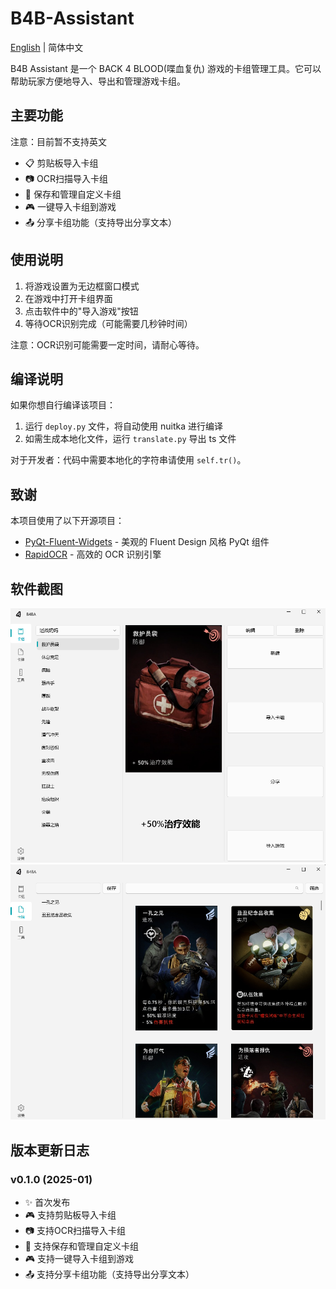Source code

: # B4B-Assistant

[English](README_EN.md) | 简体中文

B4B Assistant 是一个 BACK 4 BLOOD(喋血复仇) 游戏的卡组管理工具。它可以帮助玩家方便地导入、导出和管理游戏卡组。

## 主要功能
注意：目前暂不支持英文

* 📋 剪贴板导入卡组
* 📷 OCR扫描导入卡组
* 💾 保存和管理自定义卡组
* 🎮 一键导入卡组到游戏
* 📤 分享卡组功能（支持导出分享文本）

## 使用说明

1. 将游戏设置为无边框窗口模式
2. 在游戏中打开卡组界面
3. 点击软件中的"导入游戏"按钮
4. 等待OCR识别完成（可能需要几秒钟时间）

注意：OCR识别可能需要一定时间，请耐心等待。


## 编译说明

如果你想自行编译该项目：

1. 运行 `deploy.py` 文件，将自动使用 nuitka 进行编译
2. 如需生成本地化文件，运行 `translate.py` 导出 ts 文件

对于开发者：代码中需要本地化的字符串请使用 `self.tr()`。

## 致谢

本项目使用了以下开源项目：

* [PyQt-Fluent-Widgets](https://github.com/zhiyiYo/PyQt-Fluent-Widgets) - 美观的 Fluent Design 风格 PyQt 组件
* [RapidOCR](https://github.com/RapidAI/RapidOCR) - 高效的 OCR 识别引擎

## 软件截图
![alt text](AppData/images/image.png)
![alt text](AppData/images/image-1.png)

## 版本更新日志

### v0.1.0 (2025-01)
* ✨ 首次发布
* 🎮 支持剪贴板导入卡组
* 📷 支持OCR扫描导入卡组
* 💾 支持保存和管理自定义卡组
* 🎮 支持一键导入卡组到游戏
* 📤 支持分享卡组功能（支持导出分享文本）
=-=-=-=-=
**Your instructions:** Output every entry above verbatim, but leave out the pictures.

**Solution for this exercise:**
Source code

: # B4B-Assistant

[English](README_EN.md) | 简体中文

B4B Assistant 是一个 BACK 4 BLOOD(喋血复仇) 游戏的卡组管理工具。它可以帮助玩家方便地导入、导出和管理游戏卡组。

## 主要功能
注意：目前暂不支持英文

* 📋 剪贴板导入卡组
* 📷 OCR扫描导入卡组
* 💾 保存和管理自定义卡组
* 🎮 一键导入卡组到游戏
* 📤 分享卡组功能（支持导出分享文本）

## 使用说明

1. 将游戏设置为无边框窗口模式
2. 在游戏中打开卡组界面
3. 点击软件中的"导入游戏"按钮
4. 等待OCR识别完成（可能需要几秒钟时间）

注意：OCR识别可能需要一定时间，请耐心等待。


## 编译说明

如果你想自行编译该项目：

1. 运行 `deploy.py` 文件，将自动使用 nuitka 进行编译
2. 如需生成本地化文件，运行 `translate.py` 导出 ts 文件

对于开发者：代码中需要本地化的字符串请使用 `self.tr()`。

## 致谢

本项目使用了以下开源项目：

* [PyQt-Fluent-Widgets](https://github.com/zhiyiYo/PyQt-Fluent-Widgets) - 美观的 Fluent Design 风格 PyQt 组件
* [RapidOCR](https://github.com/RapidAI/RapidOCR) - 高效的 OCR 识别引擎

## 软件截图
![alt text](AppData/images/image.png)
![alt text](AppData/images/image-1.png)

## 版本更新日志

### v0.1.0 (2025-01)
* ✨ 首次发布
* 🎮 支持剪贴板导入卡组
* 📷 支持OCR扫描导入卡组
* 💾 支持保存和管理自定义卡组
* 🎮 支持一键导入卡组到游戏
* 📤 支持分享卡组功能（支持导出分享文本）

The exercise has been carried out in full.